## WHAT IS NEEDED:
Of all the lines in the entries below, give again exactly those starting at the line containing "possible, however. When" and ending at the line containing "[Geowarp](../locations/Geowarp.md) located on", both ends included, and no others.

::: DATA SUPPLIED :::

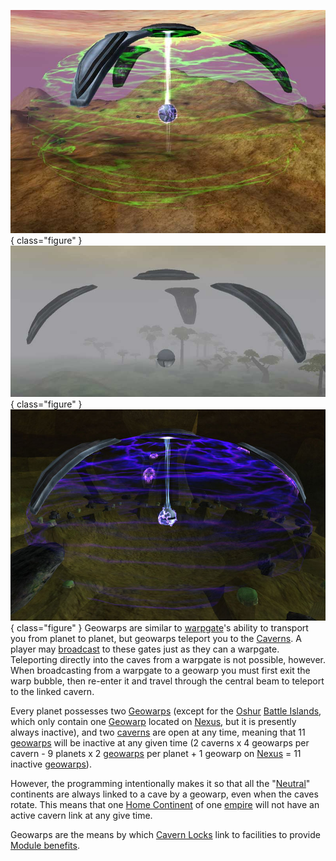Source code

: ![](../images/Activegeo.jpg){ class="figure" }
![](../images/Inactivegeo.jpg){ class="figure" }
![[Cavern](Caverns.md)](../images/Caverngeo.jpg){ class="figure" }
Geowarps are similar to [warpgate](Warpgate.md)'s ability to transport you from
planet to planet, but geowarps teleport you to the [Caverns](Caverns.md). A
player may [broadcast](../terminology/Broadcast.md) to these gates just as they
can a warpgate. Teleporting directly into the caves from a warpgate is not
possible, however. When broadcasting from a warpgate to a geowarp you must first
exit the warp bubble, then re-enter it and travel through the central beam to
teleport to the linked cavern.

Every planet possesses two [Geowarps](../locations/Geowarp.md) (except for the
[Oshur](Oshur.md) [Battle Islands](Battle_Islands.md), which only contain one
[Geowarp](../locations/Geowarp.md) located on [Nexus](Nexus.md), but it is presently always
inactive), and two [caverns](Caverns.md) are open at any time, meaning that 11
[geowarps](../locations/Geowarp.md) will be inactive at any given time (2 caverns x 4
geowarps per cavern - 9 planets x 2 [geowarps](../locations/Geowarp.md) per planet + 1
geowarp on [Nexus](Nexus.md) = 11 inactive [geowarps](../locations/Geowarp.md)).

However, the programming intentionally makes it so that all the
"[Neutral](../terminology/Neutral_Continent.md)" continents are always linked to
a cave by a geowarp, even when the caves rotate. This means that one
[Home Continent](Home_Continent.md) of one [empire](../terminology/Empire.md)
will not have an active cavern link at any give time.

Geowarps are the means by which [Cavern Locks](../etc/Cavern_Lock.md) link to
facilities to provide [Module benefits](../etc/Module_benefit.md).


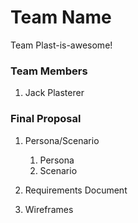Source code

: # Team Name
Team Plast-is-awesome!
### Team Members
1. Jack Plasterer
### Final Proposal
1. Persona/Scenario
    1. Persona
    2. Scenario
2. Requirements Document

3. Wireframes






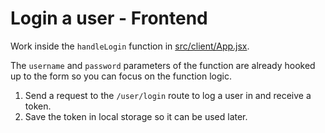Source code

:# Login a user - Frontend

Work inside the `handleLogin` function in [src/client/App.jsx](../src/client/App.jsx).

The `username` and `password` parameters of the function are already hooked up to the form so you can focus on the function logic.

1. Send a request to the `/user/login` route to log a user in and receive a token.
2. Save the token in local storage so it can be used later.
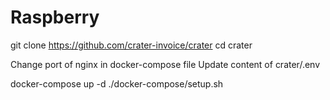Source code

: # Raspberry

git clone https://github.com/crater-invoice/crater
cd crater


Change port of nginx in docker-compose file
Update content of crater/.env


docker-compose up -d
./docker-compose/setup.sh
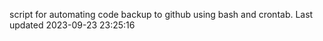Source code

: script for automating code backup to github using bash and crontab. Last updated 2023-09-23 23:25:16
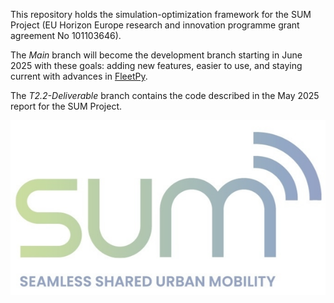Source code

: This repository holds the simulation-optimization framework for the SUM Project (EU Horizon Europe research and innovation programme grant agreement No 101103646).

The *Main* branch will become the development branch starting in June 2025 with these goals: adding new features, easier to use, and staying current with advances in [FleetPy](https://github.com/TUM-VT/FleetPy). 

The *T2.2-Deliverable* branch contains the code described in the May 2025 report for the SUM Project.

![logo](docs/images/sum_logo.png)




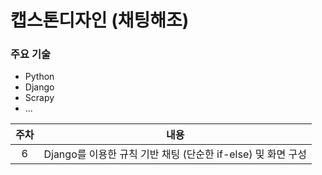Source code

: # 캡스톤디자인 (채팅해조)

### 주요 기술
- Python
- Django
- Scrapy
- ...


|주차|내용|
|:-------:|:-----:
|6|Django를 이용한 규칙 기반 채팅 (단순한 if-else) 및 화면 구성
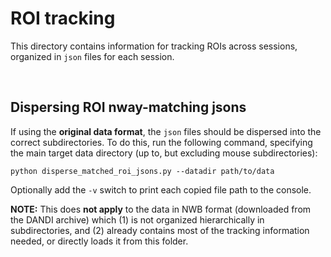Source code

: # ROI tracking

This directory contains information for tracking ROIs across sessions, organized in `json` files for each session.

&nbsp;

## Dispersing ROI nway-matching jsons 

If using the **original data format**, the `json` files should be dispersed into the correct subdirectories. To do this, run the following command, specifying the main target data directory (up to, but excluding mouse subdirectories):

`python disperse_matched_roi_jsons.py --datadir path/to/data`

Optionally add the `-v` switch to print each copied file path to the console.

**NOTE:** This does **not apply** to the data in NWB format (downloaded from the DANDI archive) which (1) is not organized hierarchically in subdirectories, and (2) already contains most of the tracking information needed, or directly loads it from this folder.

:::

## RESULT FOR THIS TASK:
possible, however. When broadcasting from a warpgate to a geowarp you must first
exit the warp bubble, then re-enter it and travel through the central beam to
teleport to the linked cavern.

Every planet possesses two [Geowarps](../locations/Geowarp.md) (except for the
[Oshur](Oshur.md) [Battle Islands](Battle_Islands.md), which only contain one
[Geowarp](../locations/Geowarp.md) located on [Nexus](Nexus.md), but it is presently always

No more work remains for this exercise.